Items from a dataset
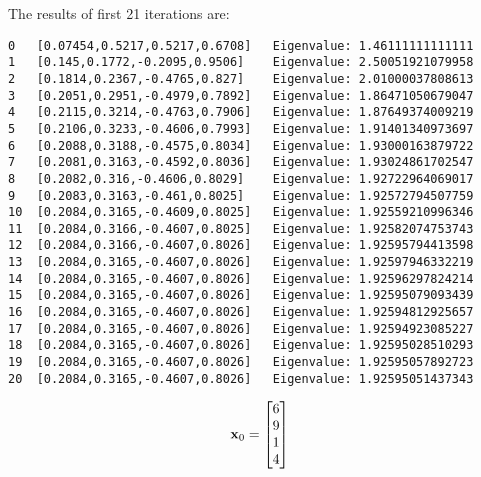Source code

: \documentclass{article}
\begin{document}
\begin{enumerate}
The results of first 21 iterations are: 
\begin{verbatim}
0	[0.07454,0.5217,0.5217,0.6708]	 Eigenvalue: 1.46111111111111
1	[0.145,0.1772,-0.2095,0.9506]	 Eigenvalue: 2.50051921079958
2	[0.1814,0.2367,-0.4765,0.827]	 Eigenvalue: 2.01000037808613
3	[0.2051,0.2951,-0.4979,0.7892]	 Eigenvalue: 1.86471050679047
4	[0.2115,0.3214,-0.4763,0.7906]	 Eigenvalue: 1.87649374009219
5	[0.2106,0.3233,-0.4606,0.7993]	 Eigenvalue: 1.91401340973697
6	[0.2088,0.3188,-0.4575,0.8034]	 Eigenvalue: 1.93000163879722
7	[0.2081,0.3163,-0.4592,0.8036]	 Eigenvalue: 1.93024861702547
8	[0.2082,0.316,-0.4606,0.8029]	 Eigenvalue: 1.92722964069017
9	[0.2083,0.3163,-0.461,0.8025]	 Eigenvalue: 1.92572794507759
10	[0.2084,0.3165,-0.4609,0.8025]	 Eigenvalue: 1.92559210996346
11	[0.2084,0.3166,-0.4607,0.8025]	 Eigenvalue: 1.92582074753743
12	[0.2084,0.3166,-0.4607,0.8026]	 Eigenvalue: 1.92595794413598
13	[0.2084,0.3165,-0.4607,0.8026]	 Eigenvalue: 1.92597946332219
14	[0.2084,0.3165,-0.4607,0.8026]	 Eigenvalue: 1.92596297824214
15	[0.2084,0.3165,-0.4607,0.8026]	 Eigenvalue: 1.92595079093439
16	[0.2084,0.3165,-0.4607,0.8026]	 Eigenvalue: 1.92594812925657
17	[0.2084,0.3165,-0.4607,0.8026]	 Eigenvalue: 1.92594923085227
18	[0.2084,0.3165,-0.4607,0.8026]	 Eigenvalue: 1.92595028510293
19	[0.2084,0.3165,-0.4607,0.8026]	 Eigenvalue: 1.92595057892723
20	[0.2084,0.3165,-0.4607,0.8026]	 Eigenvalue: 1.92595051437343
\end{verbatim}


\begin{align}
\boldsymbol{\mathrm{x}}_0=\begin{bmatrix} 6 \\ 9 \\ 1\\ 4 \end{bmatrix}
\end{align}


\end{enumerate}
\end{document}
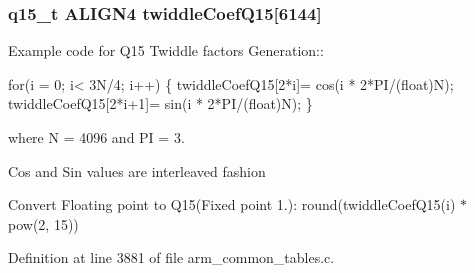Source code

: \hypertarget{group___c_f_f_t___c_i_f_f_t_ga39e78f61a5f4bd5cfb577b11099a2c7f}{
\subsubsection[{twiddle\-Coef\-Q15}]{ {\bf q15\-\_\-t} A\-L\-I\-G\-N4 twiddle\-Coef\-Q15\mbox{[}6144\mbox{]}}}\label{group___c_f_f_t___c_i_f_f_t_ga39e78f61a5f4bd5cfb577b11099a2c7f}
\begin{DoxyParagraph}{}
Example code for Q15 Twiddle factors Generation\-:\-: 
\end{DoxyParagraph}
\begin{DoxyParagraph}{}

\begin{DoxyPre}for(i = 0; i< 3N/4; i++)    
\{    
      twiddleCoefQ15[2*i]= cos(i * 2*PI/(float)N);    
      twiddleCoefQ15[2*i+1]= sin(i * 2*PI/(float)N);    
\} \end{DoxyPre}
 
\end{DoxyParagraph}
\begin{DoxyParagraph}{}
where N = 4096 and P\-I = 3. 
\end{DoxyParagraph}
\begin{DoxyParagraph}{}
Cos and Sin values are interleaved fashion 
\end{DoxyParagraph}
\begin{DoxyParagraph}{}
Convert Floating point to Q15(Fixed point 1.)\-: round(twiddle\-Coef\-Q15(i) $\ast$ pow(2, 15)) 
\end{DoxyParagraph}


Definition at line 3881 of file arm\-\_\-common\-\_\-tables.\-c.

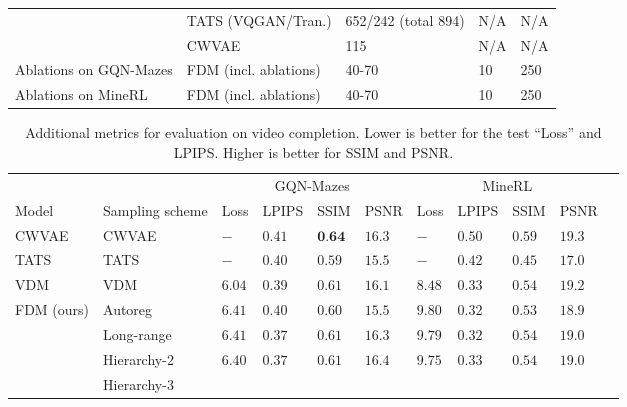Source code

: \begin{table}[t]
\begin{tabular}{p{1.1cm}lllp{0.7cm}}
                                       &  TATS (VQGAN/Tran.)       & 652/242 (total 894)     & N/A  & N/A      \\
                                       &  CWVAE                     & 115   & N/A   & N/A      \\
   \midrule
    Ablations on GQN-Mazes   &  FDM (incl. ablations)     & 40-70  & 10    & 250      \\
   \midrule
    Ablations on MineRL  &  FDM (incl. ablations)     & 40-70  & 10    & 250      \\
    \bottomrule
  \end{tabular}
\end{table}

\begin{table}[t]
  \tiny
  \caption{Additional metrics for evaluation on video completion. Lower is better for the test ``Loss'' and LPIPS. Higher is better for SSIM and PSNR.}
  \label{tab:fdm-extra-metrics}
  \centering
  \begin{tabular}{lllllllllll}
    \toprule
    \multicolumn{1}{r}{} & & \multicolumn{4}{c}{GQN-Mazes}  & \multicolumn{4}{c}{MineRL} \\
    \cmidrule(r){3-6} \cmidrule(r){7-10}
    Model &  Sampling scheme    & Loss  & LPIPS  & SSIM   & PSNR  & Loss  & LPIPS   & SSIM   &  PSNR \\
    \midrule
    \multirow{1}{*}{CWVAE~\citep{saxena2021clockwork}}& CWVAE
    & $-   $ & $0.41$  & $\textbf{0.64}$  & $16.3$  & $-   $  & $0.50$  & $\mathbf{0.59}$  & $\mathbf{19.3}$ \\
    \midrule
    \multirow{1}{*}{TATS~\citep{ge2022long}}& TATS
    & $-$ & $0.40$  & $0.59$  & $15.5$  & $-$  & $0.42$  & $0.45$  & $17.0$  \\
    \midrule
    \multirow{1}{*}{VDM~\citep{ho2022video}}& VDM
    & $\mathbf{6.04}$ & $0.39$  & $0.61$  & $16.1$  & $\mathbf{8.48}$  & $0.33$  & $0.54$  & $19.2$  \\
    \midrule
\multirow{5}{*}{FDM (ours)}   &  Autoreg
    & $6.41$ & $0.40$  & $0.60$  & $15.5$  & $9.80$  & $\mathbf{0.32}$  & $0.53$  & $18.9$  \\
                            &  Long-range
    & $6.41$ & $\mathbf{0.37}$  & $0.61$  & $16.3$  & $9.79$  & $\mathbf{0.32}$  & $0.54$  & $19.0$        \\
                            &  Hierarchy-2
    & $6.40$ & $\mathbf{0.37}$  & $0.61$  & $\mathbf{16.4}$  & $9.75$  & $0.33$  & $0.54$  & $19.0$ \\
                            &  Hierarchy-3

\end{tabular}
\end{table}
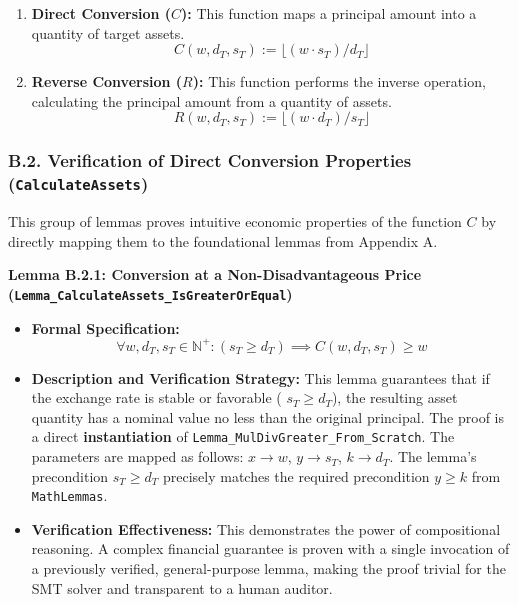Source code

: \documentclass[
  english,
  onecolumn]{article}
\providecommand{\tightlist}{%
  \setlength{\itemsep}{0pt}\setlength{\parskip}{0pt}}
\begin{document}
\begin{enumerate}
\def\labelenumi{\arabic{enumi}.}
\item
  \textbf{Direct Conversion (\(C\)):} This function maps a principal
  amount into a quantity of target assets.
  \[ C(w, d_T, s_T) := \lfloor (w \cdot s_T) / d_T \rfloor \]
\item
  \textbf{Reverse Conversion (\(R\)):} This function performs the
  inverse operation, calculating the principal amount from a quantity of
  assets. \[ R(w, d_T, s_T) := \lfloor (w \cdot d_T) / s_T \rfloor \]
\end{enumerate}

\subsubsection{\texorpdfstring{B.2. Verification of Direct Conversion
Properties
(\texttt{CalculateAssets})}{B.2. Verification of Direct Conversion Properties (CalculateAssets)}}\label{b.2.-verification-of-direct-conversion-properties-calculateassets}

This group of lemmas proves intuitive economic properties of the
function \(C\) by directly mapping them to the foundational lemmas from
Appendix A.

\textbf{Lemma B.2.1: Conversion at a Non-Disadvantageous Price
(\texttt{Lemma\_CalculateAssets\_IsGreaterOrEqual})}

\begin{itemize}
\tightlist
\item
  \textbf{Formal Specification:}
  \[ \forall w, d_T, s_T \in \mathbb{N}^+ : (s_T \ge d_T) \implies C(w, d_T, s_T) \ge w \]
\item
  \textbf{Description and Verification Strategy:} This lemma guarantees
  that if the exchange rate is stable or favorable ( \(s_T \ge d_T\)),
  the resulting asset quantity has a nominal value no less than the
  original principal. The proof is a direct \textbf{instantiation} of
  \texttt{Lemma\_MulDivGreater\_From\_Scratch}. The parameters are
  mapped as follows: \(x \to w\), \(y \to s_T\), \(k \to d_T\). The
  lemma's precondition \(s_T \ge d_T\) precisely matches the required
  precondition \(y \ge k\) from \texttt{MathLemmas}.
\item
  \textbf{Verification Effectiveness:} This demonstrates the power of
  compositional reasoning. A complex financial guarantee is proven with
  a single invocation of a previously verified, general-purpose lemma,
  making the proof trivial for the SMT solver and transparent to a human
  auditor.
\end{itemize}
\end{document}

> _Required action_
The required output is each line of the entries that contains the word "proof".

> _Output for this task_
  original principal. The proof is a direct \textbf{instantiation} of
  making the proof trivial for the SMT solver and transparent to a human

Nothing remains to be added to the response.